■ Exercise details ■
What lines of the data below hold the string "newenvironment"? Copy each one.

■ Data in this exercise ■
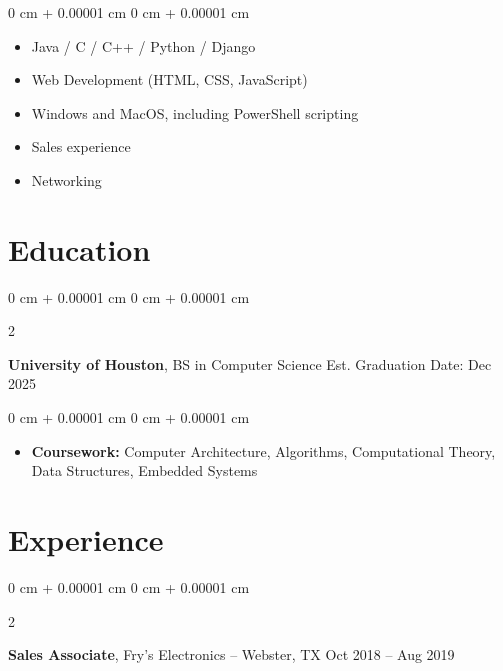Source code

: \documentclass[10pt, letterpaper]{article}
\newenvironment{highlights}{
    \begin{itemize}[
        topsep=0.10 cm,
        parsep=0.10 cm,
        partopsep=0pt,
        itemsep=0pt,
        leftmargin=0 cm + 10pt
    ]
}{
    \end{itemize}
} %
\newenvironment{highlightsforbulletentries}{
    \begin{itemize}[
        topsep=0.10 cm,
        parsep=0.10 cm,
        partopsep=0pt,
        itemsep=0pt,
        leftmargin=10pt
    ]
}{
    \end{itemize}
} %
\newenvironment{onecolentry}{
    \begin{adjustwidth}{
        0 cm + 0.00001 cm
    }{
        0 cm + 0.00001 cm
    }
}{
    \end{adjustwidth}
} %
\newenvironment{twocolentry}[2][]{
    \onecolentry
    \def\secondColumn{#2}
    \setcolumnwidth{\fill, 4.5 cm}
    \begin{paracol}{2}
}{
    \switchcolumn \raggedleft \secondColumn
    \end{paracol}
    \endonecolentry
} %
\begin{document}
    \begin{onecolentry}
        \begin{highlightsforbulletentries}


        \item Java / C / C++ / Python / Django

        \item Web Development (HTML, CSS, JavaScript)

        \item Windows and MacOS, including PowerShell scripting

        \item Sales experience

        \item Networking


        \end{highlightsforbulletentries}
    \end{onecolentry}

    \section{Education}



        
        \begin{twocolentry}{
            Est. Graduation Date: Dec 2025
        }
            \textbf{University of Houston}, BS in Computer Science\end{twocolentry}

        \vspace{0.10 cm}
        \begin{onecolentry}
            \begin{highlights}
                \item \textbf{Coursework:} Computer Architecture, Algorithms, Computational Theory, Data Structures, Embedded Systems
            \end{highlights}
        \end{onecolentry}



    
    \section{Experience}



        
        \begin{twocolentry}{
            Oct 2018 – Aug 2019
        }
            \textbf{Sales Associate}, Fry's Electronics -- Webster, TX\end{twocolentry}
\end{document}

■ Written solution ■
\newenvironment{highlights}{
\newenvironment{highlightsforbulletentries}{
\newenvironment{onecolentry}{
\newenvironment{twocolentry}[2][]{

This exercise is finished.